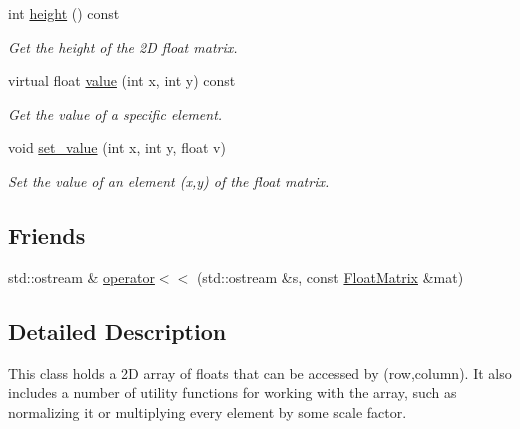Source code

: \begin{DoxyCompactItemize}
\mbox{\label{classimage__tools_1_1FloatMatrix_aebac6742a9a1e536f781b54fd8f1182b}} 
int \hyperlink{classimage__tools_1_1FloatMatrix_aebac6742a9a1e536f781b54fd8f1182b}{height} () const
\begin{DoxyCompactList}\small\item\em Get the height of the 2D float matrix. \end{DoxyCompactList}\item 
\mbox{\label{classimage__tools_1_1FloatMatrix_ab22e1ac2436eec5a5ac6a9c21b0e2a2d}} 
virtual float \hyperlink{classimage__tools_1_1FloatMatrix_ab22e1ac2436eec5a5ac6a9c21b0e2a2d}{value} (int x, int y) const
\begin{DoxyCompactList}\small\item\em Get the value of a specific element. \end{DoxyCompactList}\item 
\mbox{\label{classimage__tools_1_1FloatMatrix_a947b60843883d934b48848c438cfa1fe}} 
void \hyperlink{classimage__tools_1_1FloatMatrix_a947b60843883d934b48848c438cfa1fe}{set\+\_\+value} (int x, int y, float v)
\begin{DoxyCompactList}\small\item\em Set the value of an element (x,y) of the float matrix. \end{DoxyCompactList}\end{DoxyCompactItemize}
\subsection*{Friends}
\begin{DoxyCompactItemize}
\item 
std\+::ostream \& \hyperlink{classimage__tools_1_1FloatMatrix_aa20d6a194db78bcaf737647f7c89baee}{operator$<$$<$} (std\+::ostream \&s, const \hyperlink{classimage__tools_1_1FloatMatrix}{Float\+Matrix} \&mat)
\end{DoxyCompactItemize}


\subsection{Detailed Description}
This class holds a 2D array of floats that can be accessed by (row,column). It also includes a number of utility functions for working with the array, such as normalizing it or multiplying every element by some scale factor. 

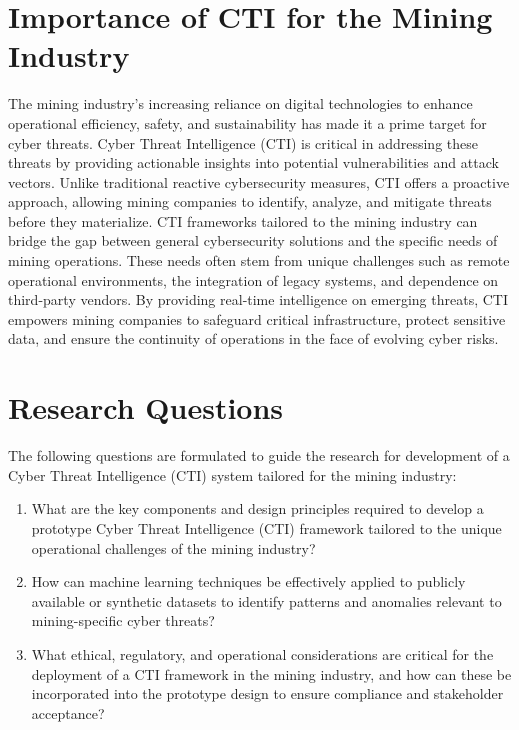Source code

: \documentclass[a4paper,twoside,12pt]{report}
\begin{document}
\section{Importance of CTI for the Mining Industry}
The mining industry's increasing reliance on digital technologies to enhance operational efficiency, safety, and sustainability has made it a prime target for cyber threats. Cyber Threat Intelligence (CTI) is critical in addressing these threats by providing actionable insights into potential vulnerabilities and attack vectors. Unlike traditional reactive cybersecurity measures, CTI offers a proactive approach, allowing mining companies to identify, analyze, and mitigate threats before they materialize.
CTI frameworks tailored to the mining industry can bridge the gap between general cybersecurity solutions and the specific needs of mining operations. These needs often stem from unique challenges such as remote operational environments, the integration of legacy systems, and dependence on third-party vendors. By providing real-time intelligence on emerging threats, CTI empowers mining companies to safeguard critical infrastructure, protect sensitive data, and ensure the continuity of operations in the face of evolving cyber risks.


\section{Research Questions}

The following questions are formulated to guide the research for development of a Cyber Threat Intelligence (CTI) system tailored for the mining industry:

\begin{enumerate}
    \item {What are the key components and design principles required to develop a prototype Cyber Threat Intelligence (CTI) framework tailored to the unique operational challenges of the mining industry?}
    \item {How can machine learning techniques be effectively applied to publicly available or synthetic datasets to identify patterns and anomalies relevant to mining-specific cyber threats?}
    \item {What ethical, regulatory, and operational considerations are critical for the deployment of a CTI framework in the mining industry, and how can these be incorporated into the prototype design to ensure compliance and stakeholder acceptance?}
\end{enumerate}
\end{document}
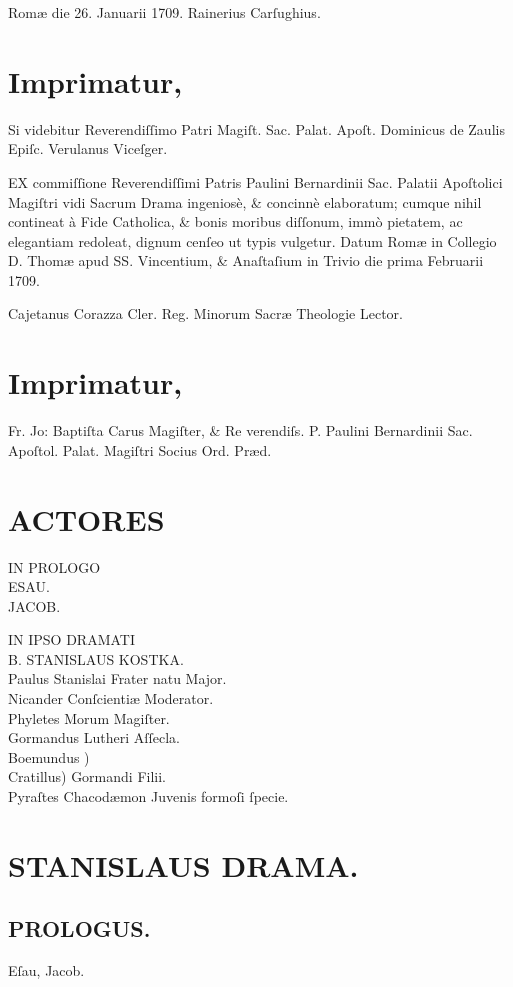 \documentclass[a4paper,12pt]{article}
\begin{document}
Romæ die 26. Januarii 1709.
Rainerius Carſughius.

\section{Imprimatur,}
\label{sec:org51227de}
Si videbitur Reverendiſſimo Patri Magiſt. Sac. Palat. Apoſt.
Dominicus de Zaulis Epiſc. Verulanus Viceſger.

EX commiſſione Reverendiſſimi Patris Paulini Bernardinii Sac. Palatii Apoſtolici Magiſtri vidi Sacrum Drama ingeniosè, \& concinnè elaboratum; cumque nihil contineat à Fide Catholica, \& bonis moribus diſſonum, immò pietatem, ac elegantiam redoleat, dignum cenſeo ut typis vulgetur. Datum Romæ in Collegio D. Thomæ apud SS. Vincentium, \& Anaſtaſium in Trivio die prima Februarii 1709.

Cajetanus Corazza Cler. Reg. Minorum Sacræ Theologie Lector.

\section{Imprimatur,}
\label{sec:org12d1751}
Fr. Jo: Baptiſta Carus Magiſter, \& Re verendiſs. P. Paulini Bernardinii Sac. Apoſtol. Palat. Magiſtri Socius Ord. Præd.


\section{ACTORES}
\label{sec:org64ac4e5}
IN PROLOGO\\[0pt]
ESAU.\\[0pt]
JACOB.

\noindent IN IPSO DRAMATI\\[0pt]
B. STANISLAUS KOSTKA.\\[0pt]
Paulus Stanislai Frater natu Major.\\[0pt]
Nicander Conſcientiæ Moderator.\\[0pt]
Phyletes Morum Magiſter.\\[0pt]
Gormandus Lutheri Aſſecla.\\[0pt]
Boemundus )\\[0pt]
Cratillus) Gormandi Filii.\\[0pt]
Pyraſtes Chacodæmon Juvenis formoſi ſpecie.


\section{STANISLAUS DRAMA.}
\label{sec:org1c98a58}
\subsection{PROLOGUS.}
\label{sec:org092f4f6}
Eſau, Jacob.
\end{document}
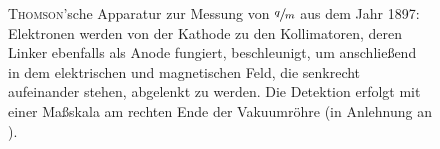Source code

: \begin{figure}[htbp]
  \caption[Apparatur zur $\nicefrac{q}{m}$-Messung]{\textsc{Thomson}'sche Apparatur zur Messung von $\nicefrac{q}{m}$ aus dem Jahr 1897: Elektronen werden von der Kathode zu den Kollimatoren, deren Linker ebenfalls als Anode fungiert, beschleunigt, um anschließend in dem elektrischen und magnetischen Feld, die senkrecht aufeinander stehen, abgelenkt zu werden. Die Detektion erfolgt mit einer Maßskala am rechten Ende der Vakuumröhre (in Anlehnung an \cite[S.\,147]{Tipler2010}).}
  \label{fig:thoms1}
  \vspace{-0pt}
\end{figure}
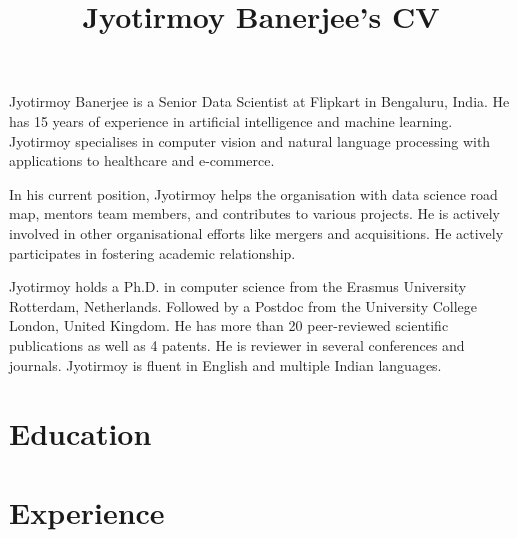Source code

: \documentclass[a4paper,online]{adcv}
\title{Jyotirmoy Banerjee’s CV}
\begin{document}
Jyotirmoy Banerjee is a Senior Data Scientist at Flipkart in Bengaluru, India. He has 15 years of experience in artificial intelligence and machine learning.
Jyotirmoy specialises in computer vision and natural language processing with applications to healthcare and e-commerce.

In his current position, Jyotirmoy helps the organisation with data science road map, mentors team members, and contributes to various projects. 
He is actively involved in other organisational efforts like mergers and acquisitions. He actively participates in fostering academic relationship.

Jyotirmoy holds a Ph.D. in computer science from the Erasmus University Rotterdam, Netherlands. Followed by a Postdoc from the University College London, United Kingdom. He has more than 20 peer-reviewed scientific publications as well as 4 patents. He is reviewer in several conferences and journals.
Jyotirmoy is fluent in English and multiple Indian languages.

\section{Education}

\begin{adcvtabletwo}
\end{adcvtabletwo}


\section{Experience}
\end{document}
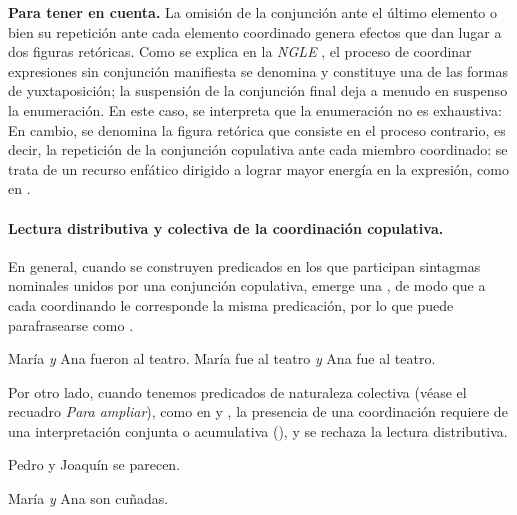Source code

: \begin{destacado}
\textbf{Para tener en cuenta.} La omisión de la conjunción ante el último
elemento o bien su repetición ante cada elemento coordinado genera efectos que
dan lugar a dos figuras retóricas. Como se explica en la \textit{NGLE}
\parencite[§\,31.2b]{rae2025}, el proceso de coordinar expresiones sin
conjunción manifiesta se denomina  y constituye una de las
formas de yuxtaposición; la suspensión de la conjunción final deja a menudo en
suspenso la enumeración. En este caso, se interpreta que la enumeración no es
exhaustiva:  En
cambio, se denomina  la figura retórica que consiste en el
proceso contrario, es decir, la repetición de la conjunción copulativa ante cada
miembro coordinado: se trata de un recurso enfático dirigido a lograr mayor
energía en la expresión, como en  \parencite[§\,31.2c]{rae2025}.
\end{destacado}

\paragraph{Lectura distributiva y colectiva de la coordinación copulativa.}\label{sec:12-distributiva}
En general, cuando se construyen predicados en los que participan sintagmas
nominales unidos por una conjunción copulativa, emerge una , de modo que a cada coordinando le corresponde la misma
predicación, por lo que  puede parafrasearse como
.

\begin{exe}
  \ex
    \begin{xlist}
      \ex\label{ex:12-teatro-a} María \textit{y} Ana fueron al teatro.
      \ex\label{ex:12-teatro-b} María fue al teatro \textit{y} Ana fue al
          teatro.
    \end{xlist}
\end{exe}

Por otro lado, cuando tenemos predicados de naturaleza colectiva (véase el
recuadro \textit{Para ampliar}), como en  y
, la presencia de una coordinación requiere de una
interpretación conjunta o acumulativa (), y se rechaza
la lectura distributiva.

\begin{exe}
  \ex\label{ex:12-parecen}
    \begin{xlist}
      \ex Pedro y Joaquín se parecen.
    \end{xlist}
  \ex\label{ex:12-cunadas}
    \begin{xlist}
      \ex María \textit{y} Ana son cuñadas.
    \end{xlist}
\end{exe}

********************

TASK DIRECTIONS>
Please extract exactly the lines of the data, from the first through the line containing "Get the height", and add no pictures to the copy.

FINAL ANSWER>
Source code

: \begin{DoxyCompactItemize}
\mbox{\label{classimage__tools_1_1FloatMatrix_aebac6742a9a1e536f781b54fd8f1182b}} 
int \hyperlink{classimage__tools_1_1FloatMatrix_aebac6742a9a1e536f781b54fd8f1182b}{height} () const
\begin{DoxyCompactList}\small\item\em Get the height of the 2D float matrix. \end{DoxyCompactList}\item 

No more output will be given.